Subdomain takeover

Subdomain takeover occurs when a DNS record points to a deprovisioned external service, allowing an attacker to claim the endpoint and serve content under the victim's subdomain. This guide covers the dangling CNAME mechanism, common vulnerable services, impact, and prevention.

3 min read

What it is#

A subdomain takeover occurs when a DNS record, typically a CNAME, points to an external service that has been deprovisioned or unclaimed, and an attacker registers an account on that service to claim the target endpoint. The result is that the attacker controls the content served on the victim's subdomain without ever compromising the victim's DNS or hosting infrastructure directly.

For example, if blog.example.com has a CNAME pointing to example.ghost.io and the organization cancels its Ghost account, the CNAME still exists in DNS. An attacker can create a new Ghost account claiming example.ghost.io and now controls what blog.example.com serves.

The dangling CNAME mechanism#

The vulnerability follows a predictable pattern:

  1. An organization creates a subdomain and points it (via CNAME or A record) to a third-party service, a cloud provider, CDN, SaaS platform, or hosting service.
  2. The organization later decommissions the service but forgets to remove the DNS record.
  3. The third-party service returns an error page or NXDOMAIN for the now-unclaimed endpoint.
  4. An attacker discovers the dangling record, provisions a new resource on the same service, and claims the target hostname.

The attacker doesn't need access to the victim's DNS, they only need to create an account on the third-party platform and configure it to respond to the orphaned hostname.

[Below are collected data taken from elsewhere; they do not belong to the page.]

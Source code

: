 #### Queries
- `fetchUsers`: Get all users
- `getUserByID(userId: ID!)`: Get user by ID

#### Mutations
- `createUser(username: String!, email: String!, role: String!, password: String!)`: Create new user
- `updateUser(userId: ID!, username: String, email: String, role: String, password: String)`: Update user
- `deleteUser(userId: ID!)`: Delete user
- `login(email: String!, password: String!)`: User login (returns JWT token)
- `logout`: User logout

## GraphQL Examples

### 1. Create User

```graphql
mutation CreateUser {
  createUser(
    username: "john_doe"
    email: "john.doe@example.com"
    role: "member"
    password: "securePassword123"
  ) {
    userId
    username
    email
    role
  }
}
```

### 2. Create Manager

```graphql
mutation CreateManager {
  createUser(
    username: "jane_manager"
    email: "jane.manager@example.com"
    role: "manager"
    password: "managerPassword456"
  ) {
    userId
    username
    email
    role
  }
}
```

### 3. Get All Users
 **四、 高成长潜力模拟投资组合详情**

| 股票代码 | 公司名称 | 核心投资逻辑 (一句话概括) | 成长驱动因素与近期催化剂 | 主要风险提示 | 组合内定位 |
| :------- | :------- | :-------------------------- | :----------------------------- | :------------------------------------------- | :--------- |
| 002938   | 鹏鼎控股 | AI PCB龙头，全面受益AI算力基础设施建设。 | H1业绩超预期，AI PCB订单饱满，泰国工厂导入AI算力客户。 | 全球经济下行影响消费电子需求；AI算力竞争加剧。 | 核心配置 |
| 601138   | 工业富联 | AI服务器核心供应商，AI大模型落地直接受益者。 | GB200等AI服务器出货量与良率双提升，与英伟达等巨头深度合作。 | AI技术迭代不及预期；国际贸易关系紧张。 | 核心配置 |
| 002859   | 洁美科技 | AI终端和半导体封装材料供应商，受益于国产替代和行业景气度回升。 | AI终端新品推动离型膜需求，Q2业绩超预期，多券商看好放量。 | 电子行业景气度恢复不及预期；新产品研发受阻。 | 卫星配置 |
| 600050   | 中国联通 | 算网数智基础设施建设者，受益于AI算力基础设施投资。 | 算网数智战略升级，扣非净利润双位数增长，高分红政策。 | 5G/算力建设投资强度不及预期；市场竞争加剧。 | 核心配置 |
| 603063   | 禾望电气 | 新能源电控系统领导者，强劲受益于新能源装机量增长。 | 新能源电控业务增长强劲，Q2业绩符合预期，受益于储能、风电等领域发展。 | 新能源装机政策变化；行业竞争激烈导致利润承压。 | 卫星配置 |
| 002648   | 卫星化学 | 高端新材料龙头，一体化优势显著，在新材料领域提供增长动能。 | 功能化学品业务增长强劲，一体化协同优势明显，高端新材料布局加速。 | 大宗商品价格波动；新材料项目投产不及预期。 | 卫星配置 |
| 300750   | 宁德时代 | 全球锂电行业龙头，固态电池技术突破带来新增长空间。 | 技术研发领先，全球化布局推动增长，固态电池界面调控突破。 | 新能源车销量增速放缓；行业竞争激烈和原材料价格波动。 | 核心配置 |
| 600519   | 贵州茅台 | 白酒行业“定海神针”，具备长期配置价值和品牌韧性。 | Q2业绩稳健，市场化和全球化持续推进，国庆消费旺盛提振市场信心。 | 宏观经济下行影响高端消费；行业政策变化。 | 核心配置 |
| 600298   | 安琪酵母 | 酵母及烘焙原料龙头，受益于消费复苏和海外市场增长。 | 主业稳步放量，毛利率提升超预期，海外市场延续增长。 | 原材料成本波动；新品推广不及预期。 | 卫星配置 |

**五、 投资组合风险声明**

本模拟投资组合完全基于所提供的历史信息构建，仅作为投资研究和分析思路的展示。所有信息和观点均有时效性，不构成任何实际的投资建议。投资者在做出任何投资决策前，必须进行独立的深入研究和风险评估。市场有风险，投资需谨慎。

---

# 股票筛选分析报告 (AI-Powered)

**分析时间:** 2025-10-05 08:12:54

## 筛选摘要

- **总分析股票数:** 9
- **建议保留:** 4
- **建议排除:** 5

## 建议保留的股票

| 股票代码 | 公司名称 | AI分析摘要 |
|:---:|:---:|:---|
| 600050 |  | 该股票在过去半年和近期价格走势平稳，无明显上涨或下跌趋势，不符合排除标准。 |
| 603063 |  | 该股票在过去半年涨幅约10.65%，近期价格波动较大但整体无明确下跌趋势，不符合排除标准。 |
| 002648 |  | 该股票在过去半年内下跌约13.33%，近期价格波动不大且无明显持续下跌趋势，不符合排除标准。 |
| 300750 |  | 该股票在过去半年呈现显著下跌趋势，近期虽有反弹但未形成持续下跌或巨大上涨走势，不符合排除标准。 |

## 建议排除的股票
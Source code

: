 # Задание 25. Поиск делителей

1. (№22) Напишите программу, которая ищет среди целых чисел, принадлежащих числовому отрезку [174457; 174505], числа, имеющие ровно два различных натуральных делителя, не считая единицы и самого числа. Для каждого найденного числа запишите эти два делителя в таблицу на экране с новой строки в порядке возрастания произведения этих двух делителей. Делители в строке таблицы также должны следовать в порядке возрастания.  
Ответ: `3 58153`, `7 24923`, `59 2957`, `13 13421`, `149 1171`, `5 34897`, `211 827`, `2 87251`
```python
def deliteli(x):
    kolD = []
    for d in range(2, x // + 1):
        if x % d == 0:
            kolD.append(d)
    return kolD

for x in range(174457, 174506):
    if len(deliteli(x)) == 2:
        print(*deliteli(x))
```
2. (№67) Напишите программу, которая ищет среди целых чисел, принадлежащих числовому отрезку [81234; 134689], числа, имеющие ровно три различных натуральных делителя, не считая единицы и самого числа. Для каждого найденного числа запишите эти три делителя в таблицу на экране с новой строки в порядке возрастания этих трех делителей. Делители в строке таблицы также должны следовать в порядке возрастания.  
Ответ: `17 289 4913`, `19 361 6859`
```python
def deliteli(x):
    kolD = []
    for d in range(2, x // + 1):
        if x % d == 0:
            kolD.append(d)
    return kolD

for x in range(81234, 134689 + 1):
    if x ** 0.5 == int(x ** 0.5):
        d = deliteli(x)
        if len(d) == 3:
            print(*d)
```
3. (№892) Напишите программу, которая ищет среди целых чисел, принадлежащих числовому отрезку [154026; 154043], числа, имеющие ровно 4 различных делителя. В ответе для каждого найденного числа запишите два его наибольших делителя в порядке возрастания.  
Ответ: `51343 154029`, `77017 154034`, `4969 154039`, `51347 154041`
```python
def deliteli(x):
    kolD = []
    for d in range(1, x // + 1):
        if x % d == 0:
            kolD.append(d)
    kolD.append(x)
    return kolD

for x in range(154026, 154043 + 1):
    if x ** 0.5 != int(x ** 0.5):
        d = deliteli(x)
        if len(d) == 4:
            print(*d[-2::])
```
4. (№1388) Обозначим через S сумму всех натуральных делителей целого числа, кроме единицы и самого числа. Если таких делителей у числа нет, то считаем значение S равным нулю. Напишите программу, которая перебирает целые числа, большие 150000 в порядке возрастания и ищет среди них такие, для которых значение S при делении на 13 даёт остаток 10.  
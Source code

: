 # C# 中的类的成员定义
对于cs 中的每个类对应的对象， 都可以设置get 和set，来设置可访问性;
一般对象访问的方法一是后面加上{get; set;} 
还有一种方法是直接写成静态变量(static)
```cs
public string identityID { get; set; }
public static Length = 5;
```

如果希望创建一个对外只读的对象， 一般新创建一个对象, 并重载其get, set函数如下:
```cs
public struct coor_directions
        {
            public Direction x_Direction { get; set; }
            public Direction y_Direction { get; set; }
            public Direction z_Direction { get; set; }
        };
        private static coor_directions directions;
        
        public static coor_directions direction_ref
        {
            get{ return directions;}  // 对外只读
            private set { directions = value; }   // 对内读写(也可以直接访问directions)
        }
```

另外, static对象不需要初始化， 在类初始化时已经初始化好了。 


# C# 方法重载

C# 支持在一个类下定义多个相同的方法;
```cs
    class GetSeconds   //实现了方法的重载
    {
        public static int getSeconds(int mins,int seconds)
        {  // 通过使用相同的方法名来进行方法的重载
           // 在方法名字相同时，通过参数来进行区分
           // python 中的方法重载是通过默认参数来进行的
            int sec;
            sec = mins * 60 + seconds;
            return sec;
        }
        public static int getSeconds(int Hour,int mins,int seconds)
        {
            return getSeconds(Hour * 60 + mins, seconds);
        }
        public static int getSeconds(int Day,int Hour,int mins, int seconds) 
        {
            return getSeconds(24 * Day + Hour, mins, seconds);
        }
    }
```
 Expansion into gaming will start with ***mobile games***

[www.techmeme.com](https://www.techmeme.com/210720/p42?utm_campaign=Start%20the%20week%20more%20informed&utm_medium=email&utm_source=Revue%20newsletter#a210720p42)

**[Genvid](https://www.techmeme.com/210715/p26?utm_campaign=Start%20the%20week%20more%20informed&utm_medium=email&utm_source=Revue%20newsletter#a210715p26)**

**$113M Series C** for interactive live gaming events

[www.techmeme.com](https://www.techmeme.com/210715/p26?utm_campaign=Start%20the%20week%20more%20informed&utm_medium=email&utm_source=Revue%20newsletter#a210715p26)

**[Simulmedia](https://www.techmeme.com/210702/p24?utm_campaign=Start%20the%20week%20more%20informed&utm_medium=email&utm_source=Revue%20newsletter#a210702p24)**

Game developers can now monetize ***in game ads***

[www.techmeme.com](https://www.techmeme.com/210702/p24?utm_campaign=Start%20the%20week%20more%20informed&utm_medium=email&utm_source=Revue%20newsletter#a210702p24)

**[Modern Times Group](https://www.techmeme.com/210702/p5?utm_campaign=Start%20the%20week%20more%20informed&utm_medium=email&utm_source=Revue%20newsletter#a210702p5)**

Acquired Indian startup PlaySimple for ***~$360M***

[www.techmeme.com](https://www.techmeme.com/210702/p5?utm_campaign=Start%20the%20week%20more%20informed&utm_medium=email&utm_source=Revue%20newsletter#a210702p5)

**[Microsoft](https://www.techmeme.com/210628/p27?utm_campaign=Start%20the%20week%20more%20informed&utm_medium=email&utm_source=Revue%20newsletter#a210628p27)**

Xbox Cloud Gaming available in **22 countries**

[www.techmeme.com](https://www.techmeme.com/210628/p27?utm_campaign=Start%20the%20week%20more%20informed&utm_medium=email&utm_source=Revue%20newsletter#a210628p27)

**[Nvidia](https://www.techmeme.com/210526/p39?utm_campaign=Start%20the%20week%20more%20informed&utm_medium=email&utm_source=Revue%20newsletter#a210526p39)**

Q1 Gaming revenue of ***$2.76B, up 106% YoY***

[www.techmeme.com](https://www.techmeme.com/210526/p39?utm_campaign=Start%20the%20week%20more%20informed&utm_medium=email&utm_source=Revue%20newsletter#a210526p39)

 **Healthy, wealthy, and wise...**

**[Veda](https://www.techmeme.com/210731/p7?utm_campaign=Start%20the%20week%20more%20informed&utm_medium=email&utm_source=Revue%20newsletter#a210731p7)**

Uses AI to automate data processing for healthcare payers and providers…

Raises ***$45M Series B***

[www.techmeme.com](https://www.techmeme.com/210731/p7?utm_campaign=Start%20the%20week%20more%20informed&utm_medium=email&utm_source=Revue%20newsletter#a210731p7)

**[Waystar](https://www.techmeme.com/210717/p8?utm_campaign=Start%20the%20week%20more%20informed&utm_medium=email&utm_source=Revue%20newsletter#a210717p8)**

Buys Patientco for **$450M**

Commonly vulnerable services#

Subdomain takeovers are most common with services that allow users to claim custom hostnames on shared infrastructure:

  • Cloud platforms. AWS S3 buckets, Azure blob storage, Azure Traffic Manager, CloudFront distributions, and Heroku apps all allow custom domain mapping and have been frequent takeover targets
  • SaaS platforms. GitHub Pages, Shopify, Tumblr, Zendesk, and Fastly are well-documented vectors
  • CDN and hosting. Any service where deprovisioning the account doesn't invalidate the hostname binding

Not all services are vulnerable. Some platforms verify domain ownership before allowing hostname claims, which prevents takeover. Vulnerability depends on the service's specific provisioning model.

Impact#

The consequences of subdomain takeover are more severe than they initially appear:

  • Phishing credibility. Content served from blog.example.com inherits the trust associated with example.com, making phishing pages far more convincing
  • Cookie theft. Cookies set on the parent domain (.example.com) are sent to all subdomains, potentially allowing the attacker to steal session tokens
  • Content injection. The attacker can serve arbitrary content, including malware, under a trusted subdomain
  • Email implications. In some configurations, SPF records may authorize the subdomain's infrastructure to send email on behalf of the parent domain

Organizations typically fold dangling-subdomain checks into a broader domain monitoring program that also covers external lookalike registrations.

Detection and prevention#

Detection involves scanning DNS records for indicators of dangling references:

  • Resolving all CNAME targets and checking for NXDOMAIN responses, default service error pages, or unclaimed-resource indicators
  • Periodically auditing DNS zone files for records pointing to services the organization no longer uses
  • Monitoring Certificate Transparency logs for certificates issued to subdomains, a takeover attacker will often request a TLS certificate
  • Running continuous domain monitoring that covers owned subdomains in addition to external lookalike domains

Prevention is primarily operational hygiene. Remove DNS records when decommissioning services, maintain an inventory of subdomain-to-service mappings, and enforce a change management process that ties service cancellation to DNS cleanup. Some organizations use automation to scan for dangling records on a regular schedule. Maintaining an accurate inventory of all name server delegations and CNAME targets is the foundation of an effective prevention program.